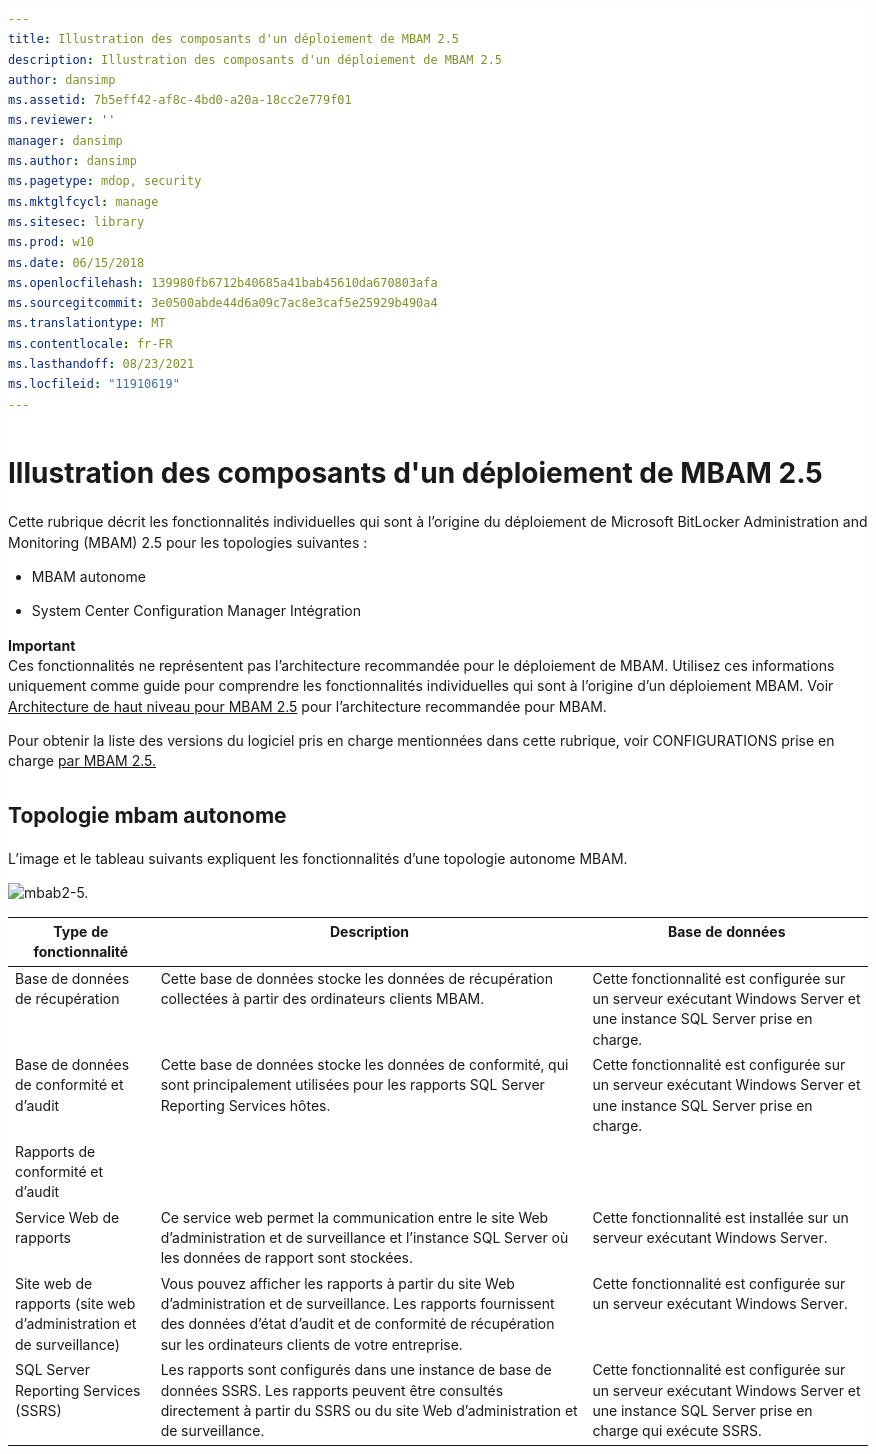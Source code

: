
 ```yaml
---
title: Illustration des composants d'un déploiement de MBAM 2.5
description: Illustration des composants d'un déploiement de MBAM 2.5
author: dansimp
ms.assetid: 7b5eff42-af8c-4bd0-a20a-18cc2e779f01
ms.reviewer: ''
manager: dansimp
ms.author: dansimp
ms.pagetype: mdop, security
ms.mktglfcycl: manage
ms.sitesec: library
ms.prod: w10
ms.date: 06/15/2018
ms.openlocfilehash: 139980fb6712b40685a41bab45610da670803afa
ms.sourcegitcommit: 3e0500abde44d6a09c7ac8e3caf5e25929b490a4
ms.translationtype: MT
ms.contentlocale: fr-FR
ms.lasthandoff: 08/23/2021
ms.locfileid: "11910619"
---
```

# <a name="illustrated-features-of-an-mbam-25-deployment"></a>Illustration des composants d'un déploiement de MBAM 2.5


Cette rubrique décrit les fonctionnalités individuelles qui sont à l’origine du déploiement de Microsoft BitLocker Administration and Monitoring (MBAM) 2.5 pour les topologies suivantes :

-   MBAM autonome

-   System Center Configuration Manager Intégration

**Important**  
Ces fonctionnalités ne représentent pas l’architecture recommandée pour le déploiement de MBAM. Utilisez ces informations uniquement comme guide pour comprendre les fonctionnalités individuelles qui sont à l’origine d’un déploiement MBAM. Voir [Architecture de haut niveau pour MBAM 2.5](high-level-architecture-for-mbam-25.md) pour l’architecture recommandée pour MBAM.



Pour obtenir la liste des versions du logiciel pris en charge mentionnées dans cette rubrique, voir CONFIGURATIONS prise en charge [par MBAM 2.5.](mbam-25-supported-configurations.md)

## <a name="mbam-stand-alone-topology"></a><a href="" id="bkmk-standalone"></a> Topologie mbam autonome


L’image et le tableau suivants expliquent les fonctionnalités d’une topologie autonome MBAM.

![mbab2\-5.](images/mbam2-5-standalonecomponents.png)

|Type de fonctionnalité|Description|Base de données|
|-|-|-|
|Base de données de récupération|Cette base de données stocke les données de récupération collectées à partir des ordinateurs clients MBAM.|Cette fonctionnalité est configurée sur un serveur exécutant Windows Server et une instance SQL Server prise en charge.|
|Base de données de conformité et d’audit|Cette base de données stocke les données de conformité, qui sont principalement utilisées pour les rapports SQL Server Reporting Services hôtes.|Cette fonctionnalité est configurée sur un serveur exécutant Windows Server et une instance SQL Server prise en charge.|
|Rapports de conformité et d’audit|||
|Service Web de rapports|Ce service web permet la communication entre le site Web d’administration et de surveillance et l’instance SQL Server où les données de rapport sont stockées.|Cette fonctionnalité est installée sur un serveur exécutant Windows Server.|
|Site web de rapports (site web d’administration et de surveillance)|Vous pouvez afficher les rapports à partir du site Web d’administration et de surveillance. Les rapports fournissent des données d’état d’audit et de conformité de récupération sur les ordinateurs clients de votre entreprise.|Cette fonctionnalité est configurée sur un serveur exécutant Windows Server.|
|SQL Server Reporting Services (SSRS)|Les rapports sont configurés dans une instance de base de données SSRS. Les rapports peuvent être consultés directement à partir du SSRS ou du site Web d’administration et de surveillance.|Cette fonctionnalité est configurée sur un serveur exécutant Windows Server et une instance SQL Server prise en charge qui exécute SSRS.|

...

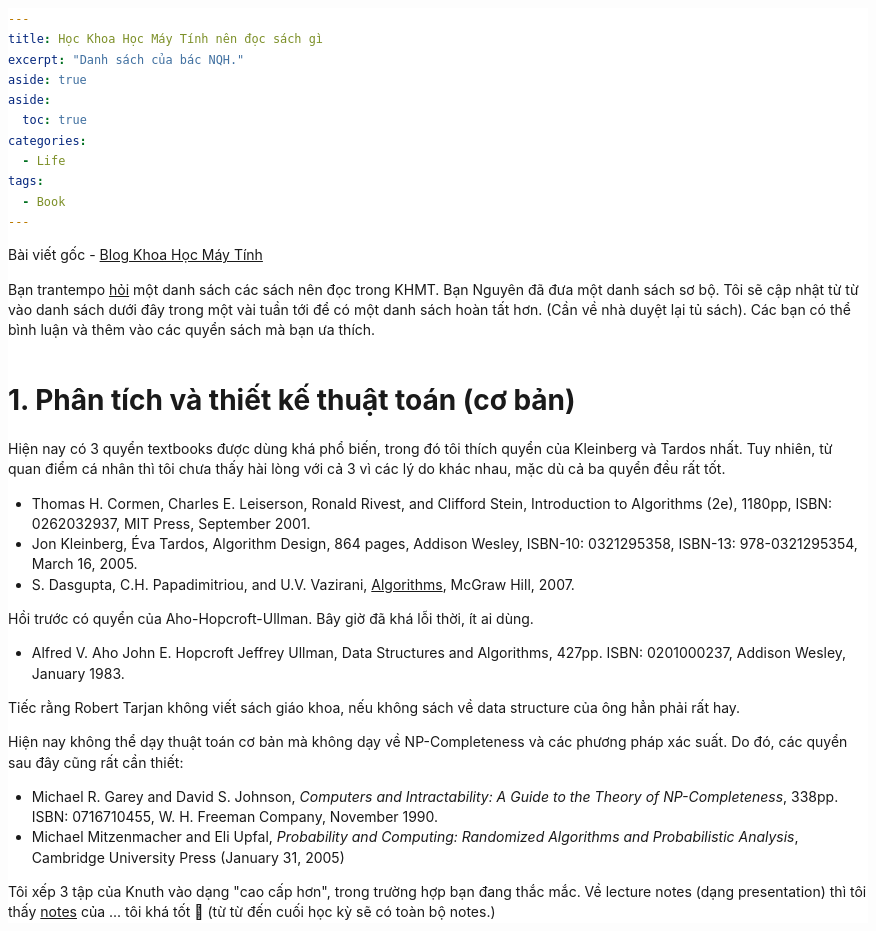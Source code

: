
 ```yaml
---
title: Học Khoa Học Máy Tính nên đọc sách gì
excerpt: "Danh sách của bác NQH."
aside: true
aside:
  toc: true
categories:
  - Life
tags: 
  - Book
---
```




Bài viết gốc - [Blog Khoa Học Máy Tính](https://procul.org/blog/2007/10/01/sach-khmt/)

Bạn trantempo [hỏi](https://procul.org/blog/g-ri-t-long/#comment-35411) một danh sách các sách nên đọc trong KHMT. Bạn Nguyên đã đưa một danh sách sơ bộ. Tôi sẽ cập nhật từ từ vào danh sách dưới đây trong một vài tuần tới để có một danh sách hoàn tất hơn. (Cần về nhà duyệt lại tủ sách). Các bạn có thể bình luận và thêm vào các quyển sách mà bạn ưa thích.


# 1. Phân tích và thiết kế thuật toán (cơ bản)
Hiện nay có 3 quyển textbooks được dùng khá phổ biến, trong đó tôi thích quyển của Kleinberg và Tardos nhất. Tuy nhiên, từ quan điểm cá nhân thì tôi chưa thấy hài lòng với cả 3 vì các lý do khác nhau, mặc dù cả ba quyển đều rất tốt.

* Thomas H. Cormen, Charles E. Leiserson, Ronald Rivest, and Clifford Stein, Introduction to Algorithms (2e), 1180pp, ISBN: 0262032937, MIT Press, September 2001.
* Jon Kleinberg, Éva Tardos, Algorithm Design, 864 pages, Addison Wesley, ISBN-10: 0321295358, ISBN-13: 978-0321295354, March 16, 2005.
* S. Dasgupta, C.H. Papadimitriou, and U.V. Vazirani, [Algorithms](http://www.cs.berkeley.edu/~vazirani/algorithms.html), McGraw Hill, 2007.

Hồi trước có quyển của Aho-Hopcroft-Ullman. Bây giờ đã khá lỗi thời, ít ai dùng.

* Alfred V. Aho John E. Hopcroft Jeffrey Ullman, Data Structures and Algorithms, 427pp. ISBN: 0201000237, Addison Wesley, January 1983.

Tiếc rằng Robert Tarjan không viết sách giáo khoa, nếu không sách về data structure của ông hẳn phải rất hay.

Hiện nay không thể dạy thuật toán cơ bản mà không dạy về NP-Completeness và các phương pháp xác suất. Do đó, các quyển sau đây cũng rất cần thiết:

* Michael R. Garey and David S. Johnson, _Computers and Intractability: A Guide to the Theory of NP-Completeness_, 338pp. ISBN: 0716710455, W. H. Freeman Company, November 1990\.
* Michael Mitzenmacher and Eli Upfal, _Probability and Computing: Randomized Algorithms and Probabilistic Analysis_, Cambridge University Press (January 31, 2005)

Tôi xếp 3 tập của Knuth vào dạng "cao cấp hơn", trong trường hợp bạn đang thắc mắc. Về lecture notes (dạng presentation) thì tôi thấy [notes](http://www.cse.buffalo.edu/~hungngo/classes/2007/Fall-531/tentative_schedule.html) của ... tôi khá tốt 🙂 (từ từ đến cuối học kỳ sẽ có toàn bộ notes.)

- Exercise -
All that is wanted is an exact copy of the lines above from the one with "Configuration Manager Intégration" through the one with "L’image et le", with both ends included.

- Output for this exercise -
-   System Center Configuration Manager Intégration

**Important**  
Ces fonctionnalités ne représentent pas l’architecture recommandée pour le déploiement de MBAM. Utilisez ces informations uniquement comme guide pour comprendre les fonctionnalités individuelles qui sont à l’origine d’un déploiement MBAM. Voir [Architecture de haut niveau pour MBAM 2.5](high-level-architecture-for-mbam-25.md) pour l’architecture recommandée pour MBAM.



Pour obtenir la liste des versions du logiciel pris en charge mentionnées dans cette rubrique, voir CONFIGURATIONS prise en charge [par MBAM 2.5.](mbam-25-supported-configurations.md)

## <a name="mbam-stand-alone-topology"></a><a href="" id="bkmk-standalone"></a> Topologie mbam autonome


L’image et le tableau suivants expliquent les fonctionnalités d’une topologie autonome MBAM.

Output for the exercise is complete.